Question

In: Chemistry

1. The next three questions are based on a synthesis performed by Doc Inmaking. He is...

1. The next three questions are based on a synthesis performed by Doc Inmaking. He is doing a common organic chemistry test for C=C groups.
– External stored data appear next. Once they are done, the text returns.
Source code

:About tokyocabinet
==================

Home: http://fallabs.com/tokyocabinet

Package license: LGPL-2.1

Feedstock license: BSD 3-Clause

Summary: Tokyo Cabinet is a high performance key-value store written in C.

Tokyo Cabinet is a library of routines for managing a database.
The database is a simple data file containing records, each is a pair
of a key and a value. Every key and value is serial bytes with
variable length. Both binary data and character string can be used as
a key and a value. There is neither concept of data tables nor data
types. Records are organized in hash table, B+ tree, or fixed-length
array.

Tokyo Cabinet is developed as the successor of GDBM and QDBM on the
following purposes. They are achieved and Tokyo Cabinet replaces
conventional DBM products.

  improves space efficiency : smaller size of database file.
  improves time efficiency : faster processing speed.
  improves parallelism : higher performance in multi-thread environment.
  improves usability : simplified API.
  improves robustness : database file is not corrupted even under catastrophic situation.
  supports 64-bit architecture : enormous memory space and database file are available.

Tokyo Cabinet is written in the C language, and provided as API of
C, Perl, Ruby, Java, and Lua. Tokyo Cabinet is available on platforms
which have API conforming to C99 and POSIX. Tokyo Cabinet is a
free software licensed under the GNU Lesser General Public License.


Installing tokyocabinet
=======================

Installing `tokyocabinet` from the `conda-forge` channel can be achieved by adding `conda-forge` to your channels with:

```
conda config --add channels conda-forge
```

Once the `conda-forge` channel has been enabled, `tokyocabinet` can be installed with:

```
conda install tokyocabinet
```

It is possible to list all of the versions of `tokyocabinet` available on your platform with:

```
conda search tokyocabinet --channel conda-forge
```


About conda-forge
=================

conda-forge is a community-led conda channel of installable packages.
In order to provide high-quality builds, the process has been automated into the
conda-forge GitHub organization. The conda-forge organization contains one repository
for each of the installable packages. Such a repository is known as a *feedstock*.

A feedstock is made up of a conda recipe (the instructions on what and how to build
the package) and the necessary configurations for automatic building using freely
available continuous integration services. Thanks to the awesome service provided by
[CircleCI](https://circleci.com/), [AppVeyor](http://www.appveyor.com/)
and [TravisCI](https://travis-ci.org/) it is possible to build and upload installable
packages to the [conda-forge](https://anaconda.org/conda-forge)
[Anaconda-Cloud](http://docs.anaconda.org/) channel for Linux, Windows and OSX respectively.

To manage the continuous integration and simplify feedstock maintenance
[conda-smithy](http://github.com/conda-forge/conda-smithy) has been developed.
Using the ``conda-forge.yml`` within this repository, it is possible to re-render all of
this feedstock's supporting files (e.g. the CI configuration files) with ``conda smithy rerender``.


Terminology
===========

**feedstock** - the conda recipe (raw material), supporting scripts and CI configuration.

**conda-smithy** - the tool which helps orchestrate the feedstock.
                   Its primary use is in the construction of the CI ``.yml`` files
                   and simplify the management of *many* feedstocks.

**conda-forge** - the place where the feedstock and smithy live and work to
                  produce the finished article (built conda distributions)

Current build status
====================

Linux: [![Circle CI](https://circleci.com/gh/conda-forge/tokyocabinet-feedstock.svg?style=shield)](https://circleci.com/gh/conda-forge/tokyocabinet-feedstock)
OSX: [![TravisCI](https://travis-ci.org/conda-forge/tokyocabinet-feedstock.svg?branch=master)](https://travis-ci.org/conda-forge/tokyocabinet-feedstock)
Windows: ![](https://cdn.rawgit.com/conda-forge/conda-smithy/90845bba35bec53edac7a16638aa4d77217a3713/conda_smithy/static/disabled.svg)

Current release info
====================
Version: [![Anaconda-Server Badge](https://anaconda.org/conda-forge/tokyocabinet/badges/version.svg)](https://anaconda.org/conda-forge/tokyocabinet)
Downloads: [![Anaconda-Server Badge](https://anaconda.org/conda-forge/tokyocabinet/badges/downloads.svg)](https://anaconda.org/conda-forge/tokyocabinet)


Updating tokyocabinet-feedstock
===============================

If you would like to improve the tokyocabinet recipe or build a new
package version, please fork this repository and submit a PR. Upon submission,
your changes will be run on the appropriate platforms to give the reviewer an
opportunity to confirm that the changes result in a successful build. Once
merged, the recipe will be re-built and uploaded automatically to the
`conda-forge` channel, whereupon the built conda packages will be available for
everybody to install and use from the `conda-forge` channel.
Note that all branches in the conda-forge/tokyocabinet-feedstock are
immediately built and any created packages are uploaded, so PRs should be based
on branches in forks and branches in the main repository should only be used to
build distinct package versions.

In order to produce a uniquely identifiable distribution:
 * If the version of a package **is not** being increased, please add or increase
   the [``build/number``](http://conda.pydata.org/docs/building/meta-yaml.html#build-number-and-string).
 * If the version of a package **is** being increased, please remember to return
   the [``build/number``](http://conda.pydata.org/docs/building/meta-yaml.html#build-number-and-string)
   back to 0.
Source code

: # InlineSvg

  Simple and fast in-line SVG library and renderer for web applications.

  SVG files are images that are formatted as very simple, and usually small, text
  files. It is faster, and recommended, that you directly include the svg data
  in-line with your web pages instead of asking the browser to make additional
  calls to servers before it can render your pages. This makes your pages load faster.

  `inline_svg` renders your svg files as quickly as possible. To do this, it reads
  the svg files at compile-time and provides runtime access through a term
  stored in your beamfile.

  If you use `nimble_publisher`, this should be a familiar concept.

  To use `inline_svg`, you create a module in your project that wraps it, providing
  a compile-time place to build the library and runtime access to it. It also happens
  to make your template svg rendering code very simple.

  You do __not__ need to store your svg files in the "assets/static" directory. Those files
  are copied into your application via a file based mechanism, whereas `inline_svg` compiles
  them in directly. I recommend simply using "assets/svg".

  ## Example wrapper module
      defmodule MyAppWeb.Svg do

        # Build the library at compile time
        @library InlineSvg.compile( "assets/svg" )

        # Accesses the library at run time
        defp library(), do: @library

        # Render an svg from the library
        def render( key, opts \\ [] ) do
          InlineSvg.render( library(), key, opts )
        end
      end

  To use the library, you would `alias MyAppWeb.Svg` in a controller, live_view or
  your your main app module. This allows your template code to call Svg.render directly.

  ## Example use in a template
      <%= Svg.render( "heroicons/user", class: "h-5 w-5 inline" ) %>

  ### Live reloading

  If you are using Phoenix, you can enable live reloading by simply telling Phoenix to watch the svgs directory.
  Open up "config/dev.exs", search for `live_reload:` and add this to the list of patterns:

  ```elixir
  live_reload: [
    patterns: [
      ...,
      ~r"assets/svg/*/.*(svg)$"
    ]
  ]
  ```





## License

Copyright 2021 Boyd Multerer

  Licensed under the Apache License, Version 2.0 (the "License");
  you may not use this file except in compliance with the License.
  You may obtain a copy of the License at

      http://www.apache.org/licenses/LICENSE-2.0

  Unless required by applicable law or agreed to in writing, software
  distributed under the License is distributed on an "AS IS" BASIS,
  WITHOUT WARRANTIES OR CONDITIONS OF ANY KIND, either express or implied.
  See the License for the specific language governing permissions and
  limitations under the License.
He starts with 0.6734 g of hexene, C6H12, and reacts it with excess Br2. The Br2 adds to the C=C group to form the product C6H12Br2 according to this chemical equation.

C6H12(l) + Br2(l) → C6H12Br2(l)

Predict Doc's theoretical yield of C6H12Br2 product. (Answer with four significant digits, units of g)

2.   Doc collects 1.357 g of his C6H12Br2 product. What is his percent yield? (Answer with four significant digits, and units of %)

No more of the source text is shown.